Source texts of formatted documents:
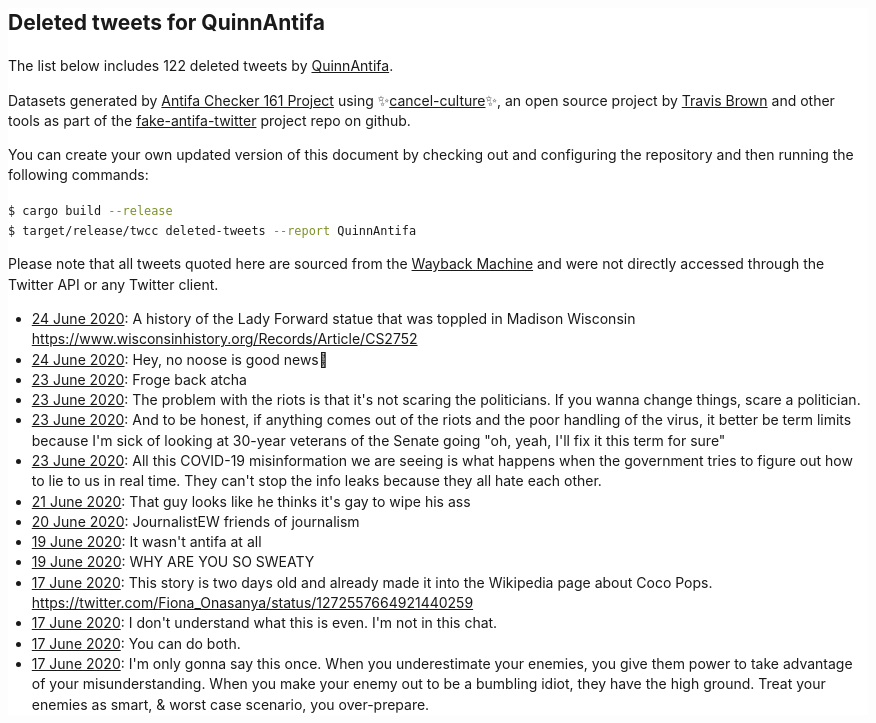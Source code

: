 ## Deleted tweets for QuinnAntifa

The list below includes 122 deleted tweets by
[QuinnAntifa](https://twitter.com/QuinnAntifa).



Datasets generated by [Antifa Checker 161 Project](https://twitter.com/antifacheck161) using ✨[cancel-culture](https://github.com/travisbrown/cancel-culture)✨, an open source project by 
[Travis Brown](https://twitter.com/travisbrown) and other tools as part of the 
[fake-antifa-twitter](https://github.com/antifacheck161/fake-antifa-twitter) project repo on github.

You can create your own updated version of this document by checking out and configuring the
repository and then running the following commands:

```bash
$ cargo build --release
$ target/release/twcc deleted-tweets --report QuinnAntifa
```

Please note that all tweets quoted here are sourced from the
[Wayback Machine](https://web.archive.org) and were not directly accessed through the Twitter API or
any Twitter client.

* [24 June 2020](https://web.archive.org/web/20200624125108/https://twitter.com/QuinnAntifa/status/1275770563039035398): A history of the Lady Forward statue that was toppled in Madison Wisconsin https://www.wisconsinhistory.org/Records/Article/CS2752 
* [24 June 2020](https://web.archive.org/web/20200624002937/https://twitter.com/QuinnAntifa/status/1275584930525962240): Hey, no noose is good news🤷 
* [23 June 2020](https://web.archive.org/web/20200623235901/https://twitter.com/QuinnAntifa/status/1275577304593436672): Froge back atcha 
* [23 June 2020](https://web.archive.org/web/20200623121128/https://twitter.com/QuinnAntifa/status/1275398443893166080): The problem with the riots is that it's not scaring the politicians. If you wanna change things, scare a politician. 
* [23 June 2020](https://web.archive.org/web/20200623121128/https://twitter.com/QuinnAntifa/status/1275398443893166080): And to be honest, if anything comes out of the riots and the poor handling of the virus, it better be term limits because I'm sick of looking at 30-year veterans of the Senate going "oh, yeah, I'll fix it this term for sure" 
* [23 June 2020](https://web.archive.org/web/20200623121128/https://twitter.com/QuinnAntifa/status/1275398443893166080): All this COVID-19 misinformation we are seeing is what happens when the government tries to figure out how to lie to us in real time. They can't stop the info leaks because they all hate each other. 
* [21 June 2020](https://web.archive.org/web/20200621001640/https://twitter.com/QuinnAntifa/status/1274494337028624384): That guy looks like he thinks it's gay to wipe his ass 
* [20 June 2020](https://web.archive.org/web/20200620012507/https://twitter.com/QuinnAntifa/status/1274149545556008964): JournalistEW friends of journalism 
* [19 June 2020](https://web.archive.org/web/20200619125348/https://twitter.com/QuinnAntifa/status/1273961142856138752): It wasn't antifa at all 
* [19 June 2020](https://web.archive.org/web/20200619005755/https://twitter.com/QuinnAntifa/status/1273780332798652416): WHY ARE YOU SO SWEATY 
* [17 June 2020](https://web.archive.org/web/20200617191541/https://twitter.com/QuinnAntifa/status/1273331774505078785): This story is two days old and already made it into the Wikipedia page about Coco Pops. https://twitter.com/Fiona_Onasanya/status/1272557664921440259 
* [17 June 2020](https://web.archive.org/web/20200617175829/https://twitter.com/QuinnAntifa/status/1273311227117211649): I don't understand what this is even. I'm not in this chat. 
* [17 June 2020](https://web.archive.org/web/20200617170015/https://twitter.com/QuinnAntifa/status/1273297026944585731): You can do both. 
* [17 June 2020](https://web.archive.org/web/20200617151437/https://twitter.com/QuinnAntifa/status/1273271876966584324): I'm only gonna say this once. When you underestimate your enemies, you give them power to take advantage of your misunderstanding. When you make your enemy out to be a bumbling idiot, they have the high ground. Treat your enemies as smart, & worst case scenario, you over-prepare. 
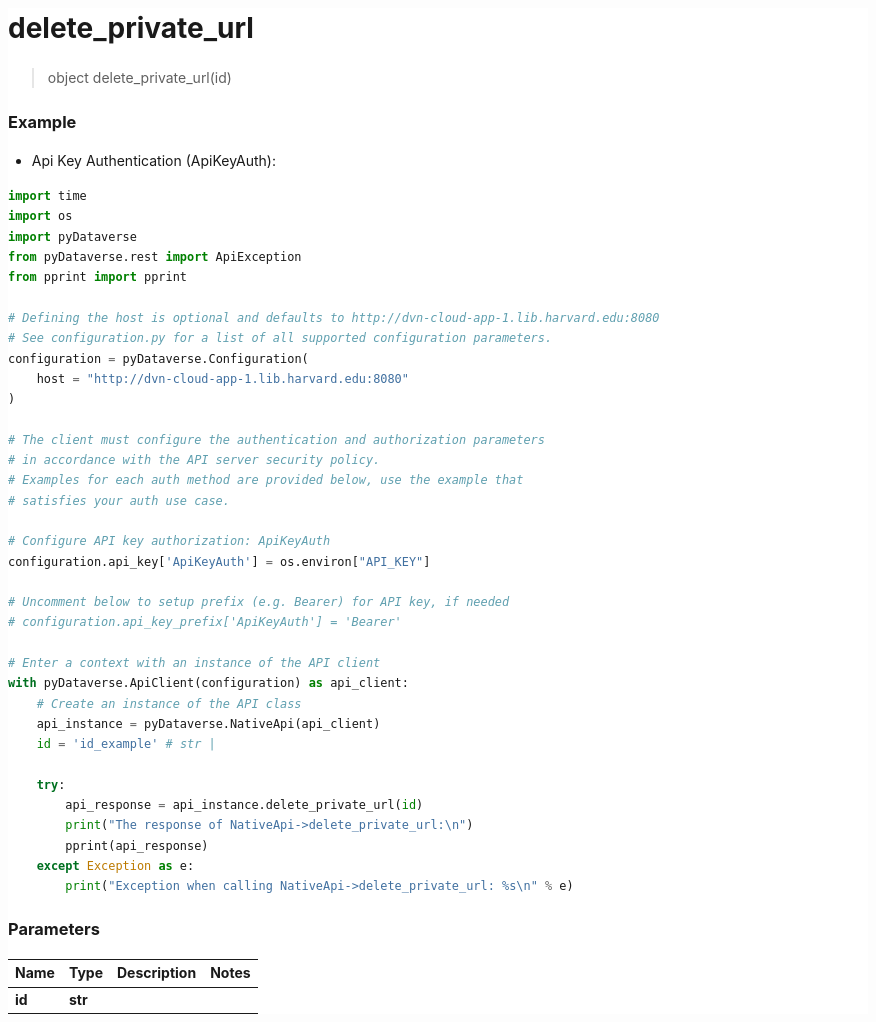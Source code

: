 # **delete_private_url**
> object delete_private_url(id)



### Example

* Api Key Authentication (ApiKeyAuth):
```python
import time
import os
import pyDataverse
from pyDataverse.rest import ApiException
from pprint import pprint

# Defining the host is optional and defaults to http://dvn-cloud-app-1.lib.harvard.edu:8080
# See configuration.py for a list of all supported configuration parameters.
configuration = pyDataverse.Configuration(
    host = "http://dvn-cloud-app-1.lib.harvard.edu:8080"
)

# The client must configure the authentication and authorization parameters
# in accordance with the API server security policy.
# Examples for each auth method are provided below, use the example that
# satisfies your auth use case.

# Configure API key authorization: ApiKeyAuth
configuration.api_key['ApiKeyAuth'] = os.environ["API_KEY"]

# Uncomment below to setup prefix (e.g. Bearer) for API key, if needed
# configuration.api_key_prefix['ApiKeyAuth'] = 'Bearer'

# Enter a context with an instance of the API client
with pyDataverse.ApiClient(configuration) as api_client:
    # Create an instance of the API class
    api_instance = pyDataverse.NativeApi(api_client)
    id = 'id_example' # str | 

    try:
        api_response = api_instance.delete_private_url(id)
        print("The response of NativeApi->delete_private_url:\n")
        pprint(api_response)
    except Exception as e:
        print("Exception when calling NativeApi->delete_private_url: %s\n" % e)
```



### Parameters

Name | Type | Description  | Notes
------------- | ------------- | ------------- | -------------
 **id** | **str**|  |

### Task directions
Which lines of the data include "project"? Copy each of them.

### Answer space
Datasets generated by [Antifa Checker 161 Project](https://twitter.com/antifacheck161) using ✨[cancel-culture](https://github.com/travisbrown/cancel-culture)✨, an open source project by 
[fake-antifa-twitter](https://github.com/antifacheck161/fake-antifa-twitter) project repo on github.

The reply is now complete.